Abstract—Using ternary content addressable memory (TCAM) for high-speed IP address lookup has been gaining popularity due to its deterministic high performance. However, restricted by the slow improvement of memory accessing speed, the route lookup engines for next-generation terabit routers demand exploiting parallelism among multiple TCAM chips. Traditional parallel methods always incur excessive redundancy and high power consumption. We propose in this paper an original TCAM-based IP lookup scheme that achieves both ultra-high lookup throughput and optimal utilization of the memory while being power-efficient. In our multi-chip scheme, we devise a load-balanced TCAM table construction algorithm together with an adaptive load balancing mechanism. The power efficiency is well controlled by decreasing the number of TCAM entries triggered in each lookup operation. Using four 133 MHz TCAM chips and given 25% more TCAM entries than the original route table, the proposed scheme achieves a lookup throughput of up to 533 MPPS while remains simple for ASIC implementation.
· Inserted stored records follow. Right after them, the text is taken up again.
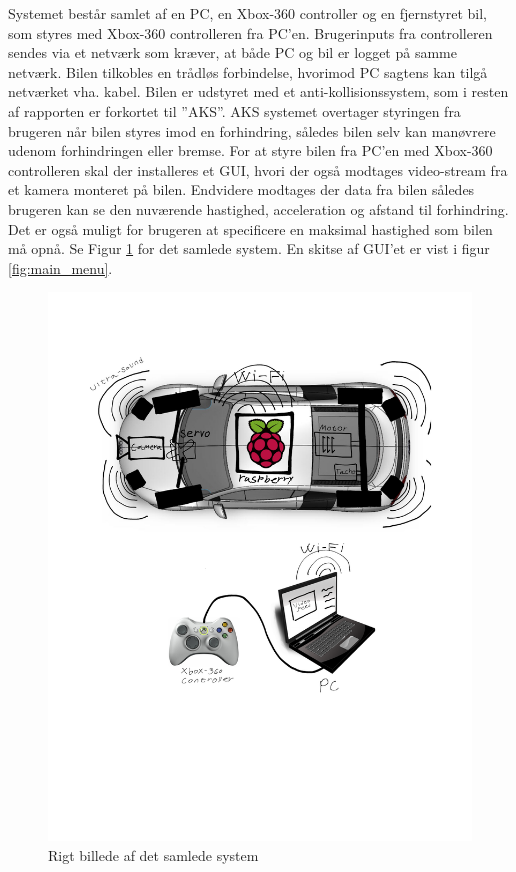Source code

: Systemet består samlet af en PC, en Xbox-360 controller og en fjernstyret bil, som styres med Xbox-360 controlleren fra PC'en. Brugerinputs fra controlleren sendes via et netværk som kræver, at både PC og bil er logget på samme netværk. Bilen tilkobles en trådløs forbindelse, hvorimod PC sagtens kan tilgå netværket vha. kabel. Bilen er udstyret med et anti-kollisionssystem, som i resten af rapporten er forkortet til ''AKS''. AKS systemet overtager styringen fra brugeren når bilen styres imod en forhindring, således bilen selv kan manøvrere udenom forhindringen eller bremse. For at styre bilen fra PC'en med Xbox-360 controlleren skal der installeres et GUI, hvori der også modtages video-stream fra et kamera monteret på bilen. Endvidere modtages der data fra bilen således brugeren kan se den nuværende hastighed, acceleration og afstand til forhindring. Det er også muligt for brugeren at specificere en maksimal hastighed som bilen må opnå. Se Figur \ref{fig:rigbillede} for det samlede system. En skitse af GUI'et er vist i figur \ref{fig:main_menu}.
\begin{figure}[H]
\centering
\includegraphics[width=\textwidth - 7.38 cm]{../fig/billeder/rigbillede}
\caption{Rigt billede af det samlede system}
\label{fig:rigbillede}
\end{figure} 
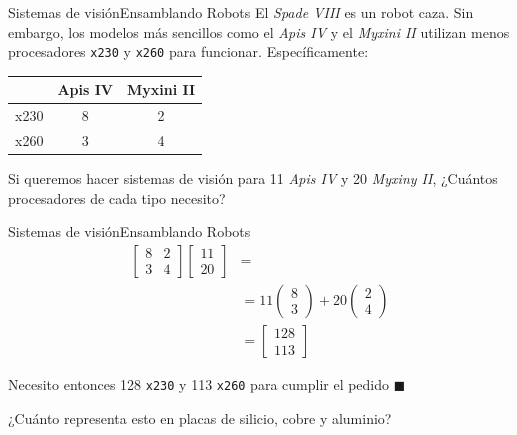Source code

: \documentclass[spanish, c]{beamer}
\begin{document}
\begin{frame}{Sistemas de visión}{Ensamblando Robots}
    El \textit{Spade VIII} es un robot caza.
    Sin embargo, los modelos más sencillos como el \textit{Apis IV} y el \textit{Myxini II} utilizan menos procesadores \texttt{x230} y \texttt{x260} para funcionar. Específicamente:

    \begin{center}
        \begin{center}
            \begin{table}[H]
                \begin{tabular}{@{}ccc@{}}
                \toprule
                                        & Apis IV & Myxini II \\ \midrule
                \multicolumn{1}{c|}{x230} & 8    & 2    \\
                \multicolumn{1}{c|}{x260} & 3    & 4    \\ \bottomrule
                \end{tabular}
            \end{table}
        \end{center} 
    \end{center}

    Si queremos hacer sistemas de visión para 11 \textit{Apis IV} y 20 \textit{Myxiny II}, ¿Cuántos procesadores de cada tipo necesito?
\end{frame}

\begin{frame}{Sistemas de visión}{Ensamblando Robots}
    \begin{align*}
        \begin{bmatrix}
            8 & 2 \\ 3 & 4
        \end{bmatrix}
        \begin{bmatrix} 11 \\ 20\end{bmatrix} & = \\[2ex]
        & = 11 \begin{pmatrix} 8 \\ 3\end{pmatrix} + 20 \begin{pmatrix} 2 \\ 4\end{pmatrix} \\[2ex]
        & = \begin{bmatrix} 128 \\ 113 \end{bmatrix}
    \end{align*}

    Necesito entonces 128 \texttt{x230} y 113 \texttt{x260} para cumplir el pedido $\blacksquare$
    
    \bigskip

    ¿Cuánto representa esto en placas de silicio, cobre y aluminio?
\end{frame}
\end{document}
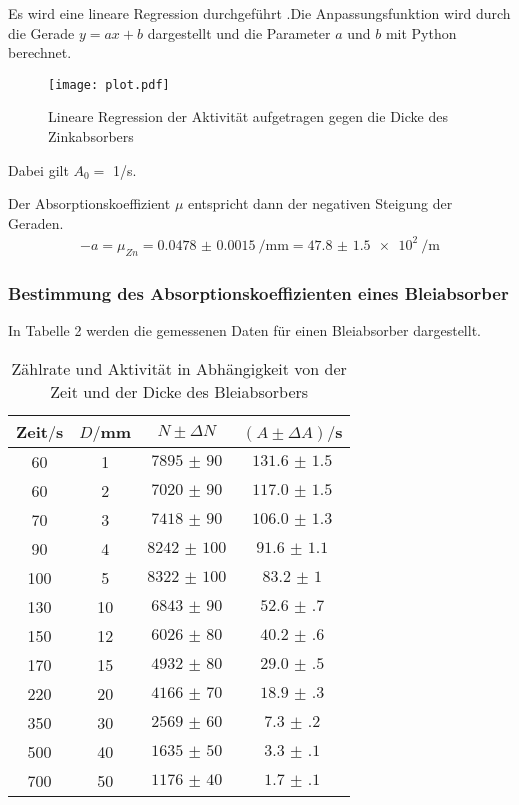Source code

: Es wird eine lineare Regression durchgeführt .Die Anpassungsfunktion wird durch die Gerade $y = ax + b$  dargestellt und die Parameter $a$ und $b$
mit Python berechnet.

\begin{figure}[H]
  \centering
  \texttt{[image: plot.pdf]}
  \caption{Lineare Regression der Aktivität aufgetragen gegen die Dicke des Zinkabsorbers}
  \label{fig:plot}
\end{figure}

Dabei gilt $A_0 =$ 1/s.

Der Absorptionskoeffizient $\mu$ entspricht dann der negativen Steigung der Geraden.
\begin{align*}
  -a = \mu_{Zn} = \SI{0.0478(15)}{\per\milli\meter} = \SI{47.8(15)e2}{\per\meter}
\end{align*}

\subsubsection{Bestimmung des Absorptionskoeffizienten eines Bleiabsorber}

In Tabelle 2 werden die gemessenen Daten für einen Bleiabsorber dargestellt.

\begin{table}[H]
  \centering
  \caption{Zählrate und Aktivität in Abhängigkeit von der Zeit und der Dicke des Bleiabsorbers}
  \label{tab:Rechteckspannung}
  \begin{tabular}{c c c c}
    \toprule
    Zeit$/$s & $D/$mm & $N \pm \Delta N$ & $(A \pm \Delta A)/$s\\
    \midrule
    60 & 1 & $\num{7895(90)}$  &  $\num{131.6(15)}$ \\
    60 & 2 & $\num{7020(90)}$ &   $\num{117.0(15)}$ \\
    70 & 3 & $\num{7418(90)}$ &   $\num{106.0(13)}$ \\
    90 & 4 & $\num{8242(100)}$ &  $\num{91.6(11)}$ \\
    100 & 5 & $\num{8322(100)}$ & $\num{83.2(10)}$ \\
    130 & 10 & $\num{6843(90)}$ & $\num{52.6(7)}$ \\
    150 & 12 & $\num{6026(80)}$ & $\num{40.2(6)}$ \\
    170 & 15 & $\num{4932(80)}$ & $\num{29.0(5)}$ \\
    220 & 20 & $\num{4166(70)}$ & $\num{18.9(3)}$ \\
    350 & 30 & $\num{2569(60)}$ & $\num{7.3(2)}$ \\
    500 & 40 & $\num{1635(50)}$ & $\num{3.3(1)}$ \\
    700 & 50 & $\num{1176(40)}$ & $\num{1.7(1)}$ \\
    \bottomrule
  \end{tabular}
\end{table}

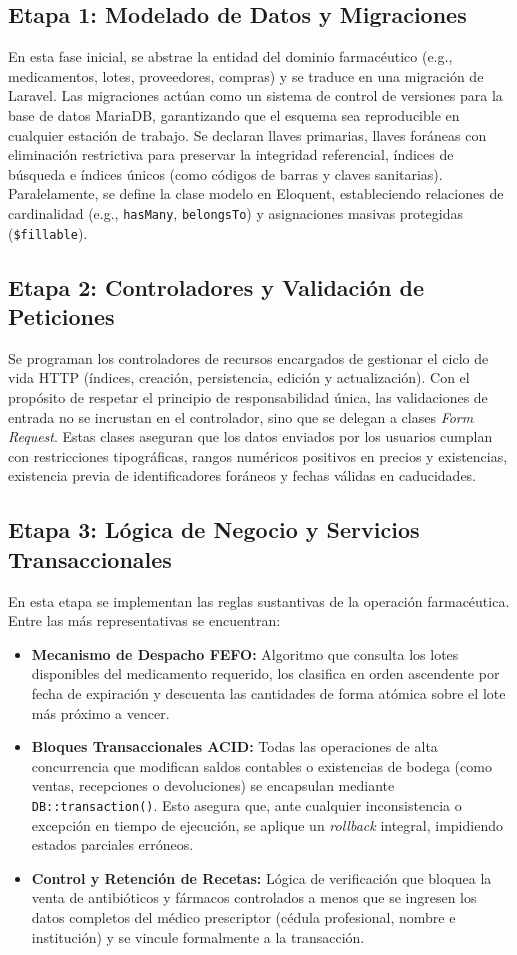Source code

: \subsection{Etapa 1: Modelado de Datos y Migraciones}
En esta fase inicial, se abstrae la entidad del dominio farmacéutico (e.g., medicamentos, lotes, proveedores, compras) y se traduce en una migración de Laravel. Las migraciones actúan como un sistema de control de versiones para la base de datos MariaDB, garantizando que el esquema sea reproducible en cualquier estación de trabajo. Se declaran llaves primarias, llaves foráneas con eliminación restrictiva para preservar la integridad referencial, índices de búsqueda e índices únicos (como códigos de barras y claves sanitarias). Paralelamente, se define la clase modelo en Eloquent, estableciendo relaciones de cardinalidad (e.g., \texttt{hasMany}, \texttt{belongsTo}) y asignaciones masivas protegidas (\texttt{\$fillable}).

\subsection{Etapa 2: Controladores y Validación de Peticiones}
Se programan los controladores de recursos encargados de gestionar el ciclo de vida HTTP (índices, creación, persistencia, edición y actualización). Con el propósito de respetar el principio de responsabilidad única, las validaciones de entrada no se incrustan en el controlador, sino que se delegan a clases \textit{Form Request}. Estas clases aseguran que los datos enviados por los usuarios cumplan con restricciones tipográficas, rangos numéricos positivos en precios y existencias, existencia previa de identificadores foráneos y fechas válidas en caducidades.

\subsection{Etapa 3: Lógica de Negocio y Servicios Transaccionales}
En esta etapa se implementan las reglas sustantivas de la operación farmacéutica. Entre las más representativas se encuentran:
\begin{itemize}
    \item \textbf{Mecanismo de Despacho FEFO:} Algoritmo que consulta los lotes disponibles del medicamento requerido, los clasifica en orden ascendente por fecha de expiración y descuenta las cantidades de forma atómica sobre el lote más próximo a vencer.
    \item \textbf{Bloques Transaccionales ACID:} Todas las operaciones de alta concurrencia que modifican saldos contables o existencias de bodega (como ventas, recepciones o devoluciones) se encapsulan mediante \texttt{DB::transaction()}. Esto asegura que, ante cualquier inconsistencia o excepción en tiempo de ejecución, se aplique un \textit{rollback} integral, impidiendo estados parciales erróneos.
    \item \textbf{Control y Retención de Recetas:} Lógica de verificación que bloquea la venta de antibióticos y fármacos controlados a menos que se ingresen los datos completos del médico prescriptor (cédula profesional, nombre e institución) y se vincule formalmente a la transacción.
\end{itemize}

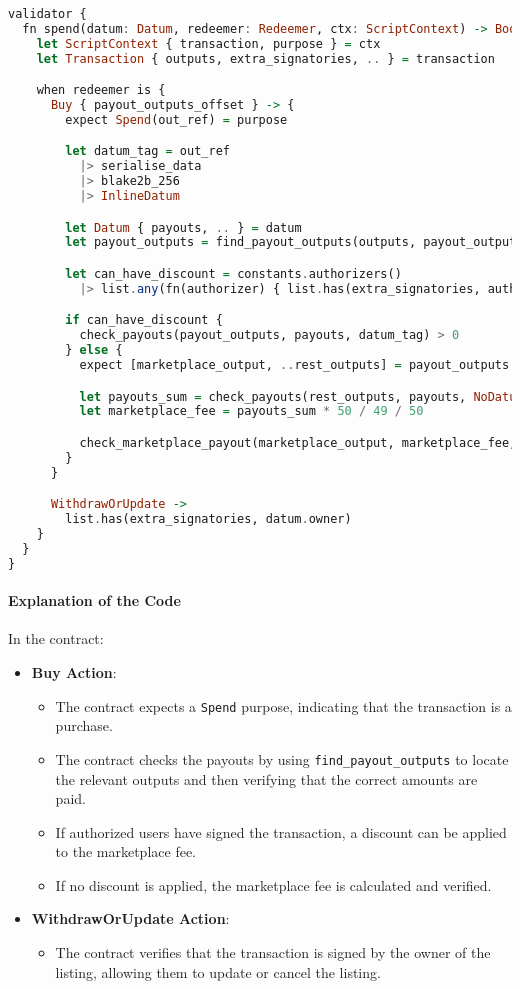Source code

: \begin{lstlisting}[language=haskell, caption=Aiken Marketplace Contract Logic]
validator {
  fn spend(datum: Datum, redeemer: Redeemer, ctx: ScriptContext) -> Bool {
    let ScriptContext { transaction, purpose } = ctx
    let Transaction { outputs, extra_signatories, .. } = transaction

    when redeemer is {
      Buy { payout_outputs_offset } -> {
        expect Spend(out_ref) = purpose

        let datum_tag = out_ref
          |> serialise_data
          |> blake2b_256
          |> InlineDatum

        let Datum { payouts, .. } = datum
        let payout_outputs = find_payout_outputs(outputs, payout_outputs_offset)

        let can_have_discount = constants.authorizers()
          |> list.any(fn(authorizer) { list.has(extra_signatories, authorizer) })

        if can_have_discount {
          check_payouts(payout_outputs, payouts, datum_tag) > 0
        } else {
          expect [marketplace_output, ..rest_outputs] = payout_outputs

          let payouts_sum = check_payouts(rest_outputs, payouts, NoDatum)
          let marketplace_fee = payouts_sum * 50 / 49 / 50

          check_marketplace_payout(marketplace_output, marketplace_fee, datum_tag)
        }
      }

      WithdrawOrUpdate -> 
        list.has(extra_signatories, datum.owner)
    }
  }
}
\end{lstlisting}

\paragraph{Explanation of the Code}
In the contract:
\begin{itemize}
    \item \textbf{Buy Action}: 
        \begin{itemize}
            \item The contract expects a \texttt{Spend} purpose, indicating that the transaction is a purchase.
            \item The contract checks the payouts by using \texttt{find\_payout\_outputs} to locate the relevant outputs and then verifying that the correct amounts are paid.
            \item If authorized users have signed the transaction, a discount can be applied to the marketplace fee.
            \item If no discount is applied, the marketplace fee is calculated and verified.
        \end{itemize}
    \item \textbf{WithdrawOrUpdate Action}: 
        \begin{itemize}
            \item The contract verifies that the transaction is signed by the owner of the listing, allowing them to update or cancel the listing.
        \end{itemize}
\end{itemize}

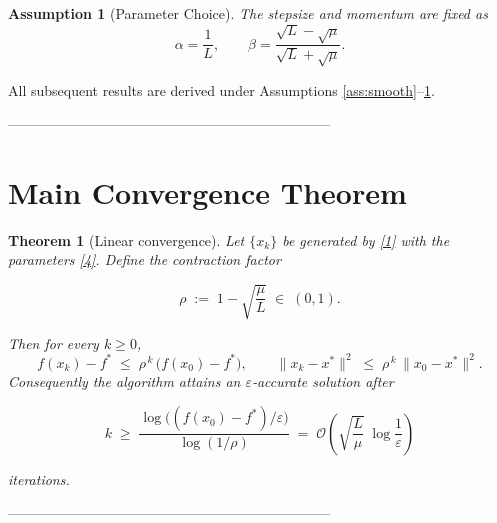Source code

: \documentclass{article}
\newtheorem{theorem}{Theorem}
\newtheorem{assumption}{Assumption}
\begin{document}
\begin{assumption}[Parameter Choice]\label{ass:param}
The stepsize and momentum are fixed as  
\[
\alpha=\frac{1}{L},\qquad 
\beta=\frac{\sqrt{L}-\sqrt{\mu}}{\sqrt{L}+\sqrt{\mu}}.
\tag{4}
\]
\end{assumption}

All subsequent results are derived under Assumptions \ref{ass:smooth}–\ref{ass:param}.

---------------------------------------------------------------------

\section*{Main Convergence Theorem}
\begin{theorem}[Linear convergence]\label{thm:linear}
Let $\{x_{k}\}$ be generated by \eqref{1} with the parameters \eqref{4}.  
Define the contraction factor  

\[
\rho \;:=\; 1-\sqrt{\frac{\mu}{L}}\;\in\;(0,1).
\]

Then for every $k\ge 0$,
\[
f(x_{k})-f^{\ast}\;\le\;\rho^{\,k}\,\bigl(f(x_{0})-f^{\ast}\bigr),
\qquad 
\|x_{k}-x^{\ast}\|^{2}\;\le\;\rho^{\,k}\,\|x_{0}-x^{\ast}\|^{2}.
\tag{5}
\]
Consequently the algorithm attains an $\varepsilon$‑accurate solution after  

\[
k\;\ge\;\frac{\log\bigl((f(x_{0})-f^{\ast})/\varepsilon\bigr)}{\log(1/\rho)}
\;=\; \mathcal{O}\!\left(\sqrt{\frac{L}{\mu}}\;\log\frac{1}{\varepsilon}\right)
\]

iterations.
\end{theorem}

---------------------------------------------------------------------
\end{document}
Index Terms—IP, power consumption, route lookup, TCAM, throughput.

#### I. INTRODUCTION

THE challenge of IP address lookup arises from the facts that 1) the length of IP prefix is variable; given that an IP address may match multiple prefixes in the table, *Classless Inter-Domain Routing* (CIDR) dictates the *Longest Matching Prefix* (LMP) should be chosen; and 2) advances in fiber-optic technology are pushing the line rate of core routers to 40 Gbps or even higher, which implies that a single line card would support the packet processing rate of 128 MPPS (million packets per second) or higher. Moreover, in some cases, a lookup mechanism may be designed to serve multiple line cards (for example, the Cisco 10000 series routers), which poses further stress on the lookup components.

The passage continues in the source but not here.